Below are records; print only the lines from the line containing "### express mongoose" to the end, both included, reproduced exactly and without the pictures.

[LISTED ENTRIES]
++++++

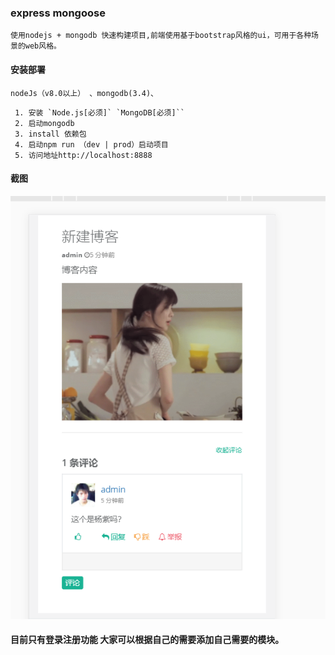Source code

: ### express mongoose
    使用nodejs + mongodb 快速构建项目,前端使用基于bootstrap风格的ui，可用于各种场景的web风格。
#### 安装部署
    nodeJs（v8.0以上） 、mongodb(3.4)、
    
```
 1. 安装 `Node.js[必须]` `MongoDB[必须]``
 2. 启动mongodb
 3. install 依赖包
 4. 启动npm run （dev | prod）启动项目
 5. 访问地址http://localhost:8888
```
#### 截图
![](https://github.com/five6/express-mongoose-others/blob/master/screenShots/s1.png?raw=true)
#### 目前只有登录注册功能 大家可以根据自己的需要添加自己需要的模块。
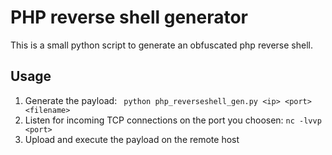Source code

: # PHP reverse shell generator
This is a small python script to generate an obfuscated php reverse shell.

## Usage
1. Generate the payload: ``` python php_reverseshell_gen.py <ip> <port> <filename>```
2. Listen for incoming TCP connections on the port you choosen: ```nc -lvvp <port>```
2. Upload and execute the payload on the remote host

++++++

[ANSWER TO THIS TASK]
: ### express mongoose
    使用nodejs + mongodb 快速构建项目,前端使用基于bootstrap风格的ui，可用于各种场景的web风格。
#### 安装部署
    nodeJs（v8.0以上） 、mongodb(3.4)、
    
```
 1. 安装 `Node.js[必须]` `MongoDB[必须]``
 2. 启动mongodb
 3. install 依赖包
 4. 启动npm run （dev | prod）启动项目
 5. 访问地址http://localhost:8888
```
#### 截图
![](https://github.com/five6/express-mongoose-others/blob/master/screenShots/s1.png?raw=true)
#### 目前只有登录注册功能 大家可以根据自己的需要添加自己需要的模块。
Source code

: # PHP reverse shell generator
This is a small python script to generate an obfuscated php reverse shell.

## Usage
1. Generate the payload: ``` python php_reverseshell_gen.py <ip> <port> <filename>```
2. Listen for incoming TCP connections on the port you choosen: ```nc -lvvp <port>```
2. Upload and execute the payload on the remote host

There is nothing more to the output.